No artigo intitulado “Agregando Valor às Exportações”, aqui publicado há quatro semanas, não mencionei que o Código Tributário Nacional estabelece o Imposto sobre a Exportação. Volto ao tema para esclarecer alguns pontos que ficaram obscuros e suscitaram indagações de leitores.

Reproduzo aqui o artigo 23º do CTN, Lei 5.172, pertinente a esse tributo: ”O imposto, de competência da União, sobre a exportação, para o estrangeiro, de produtos nacionais ou nacionalizados tem como fato gerador a saída destes do território nacional”.

Esse imposto é competência exclusiva União (Art. 153, alínea II da Constituição Federal) que o utiliza em raríssimos casos, acompanhando o procedimento de outras nações, com vistas a desonerar os produtos exportáveis e melhor competir no mercado internacional.

Nos “raríssimos casos”, acima indicados, certamente se deveriam incluir as matérias primas e todos os produto com baixo índice de valor agregado pelo beneficiamento e pela manufatura.

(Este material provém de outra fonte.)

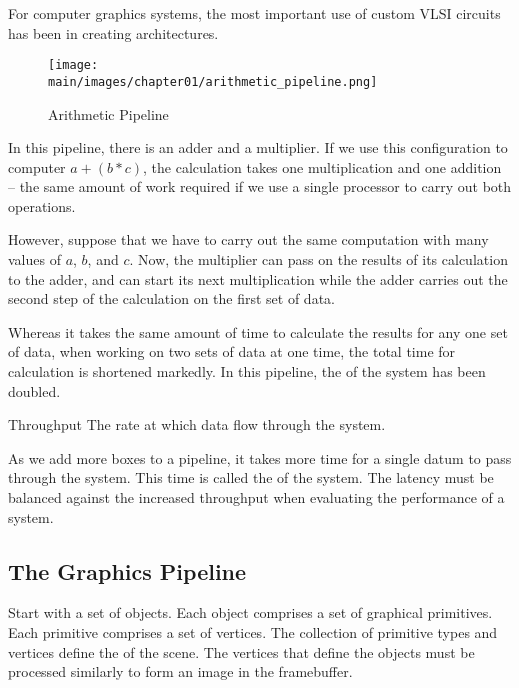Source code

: \documentclass[\main/notes.tex]{subfiles}
\begin{document}
				For computer graphics systems,
				the most important use of custom VLSI circuits has been in creating
				 architectures.

				\begin{example}
					\begin{wrapfigure}{r}{0.5\textwidth}
						\begin{center}
							\texttt{[image: \\main/images/chapter01/arithmetic\_pipeline.png]}
						\end{center}
						\caption{Arithmetic Pipeline}
					\end{wrapfigure}
					In this pipeline, there is an adder and a multiplier.
					If we use this configuration to computer $a + (b * c)$,
					the calculation takes one multiplication and one addition
					-- the same amount of work required if we use a single processor
					to carry out both operations.

					However, suppose that we have to carry out the same computation
					with many values of $a$, $b$, and $c$.
					Now, the multiplier can pass on the results of its calculation
					to the adder,
					and can start its next multiplication
					while the adder carries out the second step of the calculation
					on the first set of data.

					Whereas it takes the same amount of time to calculate the results
					for any one set of data,
					when working on two sets of data at one time,
					the total time for calculation is shortened markedly.
					In this pipeline, the  of the system
					has been doubled.
				\end{example}

				\begin{definition}{Throughput}
					The rate at which data flow through the system.
				\end{definition}

				As we add more boxes to a pipeline,
				it takes more time for a single datum to pass through the system.
				This time is called the  of the system.
				The latency must be balanced against the increased throughput
				when evaluating the performance of a system.

			\subsection{The Graphics Pipeline}
				Start with a set of objects.
				Each object comprises a set of graphical primitives.
				Each primitive comprises a set of vertices.
				The collection of primitive types and vertices define
				the  of the scene.
				The vertices that define the objects
				must be processed similarly to form an image in the framebuffer.
\end{document}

Este é o caso, por exemplo, da bauxita, em menor grau da alumina e, menos ainda, do alumínio em lingotes, cada um destes com maior incorporação de mão de obra, capital, tecnologia e insumos diversos, inclusive energia. A exportação destes bens, em cada uma de suas fases produtivas, deveria incorrer em alíquotas diferenciadas do Imposto sobre Exportação para tornar a verticalização industrial cada vez mais atrativa, de preferência quando realizada na região de produção primária.

Outro caso a chamar a atenção é a exportação de gado em pé para alguns paises como Líbano e Venezuela. É claro que esta operação é vantajosa para o Estado do Pará, falto de alternativas, cujo gado não atende as exigências do mercado nacional, muito menos as da União Européia. No entanto, Quando se exporta rês viva, junto vai também o couro, portanto o país receptor alimenta não somente sua própria indústria de carnes - abatedouros e fábricas de embutidos - como a de couros.- curtumes, calçados e vestuário. Assim é, também, com muitos outros produtos, entre os quais, o minério de ferro, a soja, o café e muito mais.

Sempre que um produto é exportado “in natura” temos um caso a ser analisado para verificar a conveniência de variar a alíquota do Imposto sobre Exportação no sentido de equilibrar as vantagens para o país. A Câmara de Comércio Exterior – CEMEX seria o órgão executor natural dessa política de equilíbrio e bom senso cujos objetivos, algumas vezes opostos, seriam: melhorar a competitividade brasileira e incentivar a verticalização e a incorporação de valor aos produtos exportados.

A recente proposta de reforma tributária enviada pelo Governo Federal ao Congresso Nacional busca a simplificação tributária pela diminuição do número dos impostos, taxas.e contribuições. Tal objetivo é correto, a providência é necessária. No entanto, o Imposto de Importação assim como o de Exportação devem ser mantidos por serem de fácil aplicabilidade na implementação de políticas de governo.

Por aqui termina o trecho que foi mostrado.